GOP anti-IRS efforts aid tax cheats, cost U.S. Treasury
Friday, November 03, 2023
I get alerts every day from search engines, the U.S. Department of Justice, and emails from my unpaid tax researcher, also known as the hubby, on tax crimes.
Many of the tales of tax offenders end up in the weekly Tax Felon Friday feature.
Today, however, I'm focusing on official efforts to facilitate such felonious tax actions.
Taking from the IRS: The U.S. House this week approved financial aid for Israel. The GOP bill to provide Israel $14.3 billion calls for that amount to be offset by taking funds, once again, from the Internal Revenue Service.
The vote is latest Republican attempt to claw back some (all?) of the $80 billion, 10-year appropriation to the IRS for customer service, enforcement, and operational improvements.

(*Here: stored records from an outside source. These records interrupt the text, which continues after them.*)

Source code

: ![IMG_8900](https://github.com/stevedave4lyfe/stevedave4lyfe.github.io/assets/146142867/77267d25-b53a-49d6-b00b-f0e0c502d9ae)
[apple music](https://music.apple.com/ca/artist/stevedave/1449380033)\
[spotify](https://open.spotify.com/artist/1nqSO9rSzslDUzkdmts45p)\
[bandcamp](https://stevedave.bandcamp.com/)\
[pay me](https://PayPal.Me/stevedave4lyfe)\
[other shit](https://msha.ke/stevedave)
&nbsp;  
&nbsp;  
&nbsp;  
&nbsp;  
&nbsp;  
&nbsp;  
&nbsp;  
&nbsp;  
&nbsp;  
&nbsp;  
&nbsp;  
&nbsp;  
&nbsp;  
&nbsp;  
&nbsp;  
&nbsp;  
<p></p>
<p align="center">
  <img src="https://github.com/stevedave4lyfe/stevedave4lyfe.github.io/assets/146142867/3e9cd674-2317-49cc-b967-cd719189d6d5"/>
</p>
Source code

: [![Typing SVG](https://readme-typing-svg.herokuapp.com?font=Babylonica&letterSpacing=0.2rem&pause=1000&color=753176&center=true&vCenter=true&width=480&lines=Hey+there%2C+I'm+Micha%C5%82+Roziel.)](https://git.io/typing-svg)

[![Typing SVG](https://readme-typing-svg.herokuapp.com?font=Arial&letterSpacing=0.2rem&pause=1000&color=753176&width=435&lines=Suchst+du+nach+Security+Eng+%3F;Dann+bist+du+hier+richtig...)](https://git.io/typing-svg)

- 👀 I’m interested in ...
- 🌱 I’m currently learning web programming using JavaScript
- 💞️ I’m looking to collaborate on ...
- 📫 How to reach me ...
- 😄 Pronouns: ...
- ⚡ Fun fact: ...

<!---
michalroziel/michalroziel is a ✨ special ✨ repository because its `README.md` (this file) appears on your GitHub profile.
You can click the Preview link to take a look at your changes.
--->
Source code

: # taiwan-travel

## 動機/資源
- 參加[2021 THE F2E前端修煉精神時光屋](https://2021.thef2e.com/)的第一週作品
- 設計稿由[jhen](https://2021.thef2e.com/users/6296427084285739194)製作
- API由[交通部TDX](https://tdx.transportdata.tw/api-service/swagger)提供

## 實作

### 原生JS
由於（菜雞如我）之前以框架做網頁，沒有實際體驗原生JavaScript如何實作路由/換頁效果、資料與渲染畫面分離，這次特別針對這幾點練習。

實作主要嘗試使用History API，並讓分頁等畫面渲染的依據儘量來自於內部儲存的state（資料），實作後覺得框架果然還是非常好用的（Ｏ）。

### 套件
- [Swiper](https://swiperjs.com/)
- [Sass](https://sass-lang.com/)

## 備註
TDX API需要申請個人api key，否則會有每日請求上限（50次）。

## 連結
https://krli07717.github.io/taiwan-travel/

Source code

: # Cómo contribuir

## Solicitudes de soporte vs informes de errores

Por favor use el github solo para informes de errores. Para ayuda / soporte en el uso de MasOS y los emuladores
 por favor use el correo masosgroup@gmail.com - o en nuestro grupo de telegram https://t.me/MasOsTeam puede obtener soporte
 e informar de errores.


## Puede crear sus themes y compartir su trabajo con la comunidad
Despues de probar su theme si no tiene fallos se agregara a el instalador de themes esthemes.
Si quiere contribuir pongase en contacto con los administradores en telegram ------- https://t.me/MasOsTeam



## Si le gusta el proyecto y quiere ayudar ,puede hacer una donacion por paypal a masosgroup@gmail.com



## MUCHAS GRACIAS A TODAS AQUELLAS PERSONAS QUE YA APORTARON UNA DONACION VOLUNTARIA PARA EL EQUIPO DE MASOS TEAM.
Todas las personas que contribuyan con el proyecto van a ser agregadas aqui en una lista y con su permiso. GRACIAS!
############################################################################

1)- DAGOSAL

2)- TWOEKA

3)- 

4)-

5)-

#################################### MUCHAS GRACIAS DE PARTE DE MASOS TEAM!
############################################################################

That historic funding package was dinged in June by the White House-Congressional debt ceiling deal that included IRS budget cuts of up to $21.4 billion over the next three years.
IRS take-back, take two: This week's Israel aid package is the latest GOP move to pick apart the IRS funds.
The measure was approved by a largely party-line vote (12 Democrats were among the bill's supporters in the 226-196 vote), but faces problems in the nominally Democratic Senate.
Senate Budget Committee Chair Sheldon Whitehouse (D-Rhode Island) blasted such GOP anti-IRS actions in a statement aimed at a Senate-specific measure introduced last month.
"Republicans' priority always seems to be protecting big, tax-dodging donors. They try to jam these cuts into any bill they can," said Whitehouse.
If the House bill does somehow make it through the upper chamber, President Joe Biden has said he would veto the measure.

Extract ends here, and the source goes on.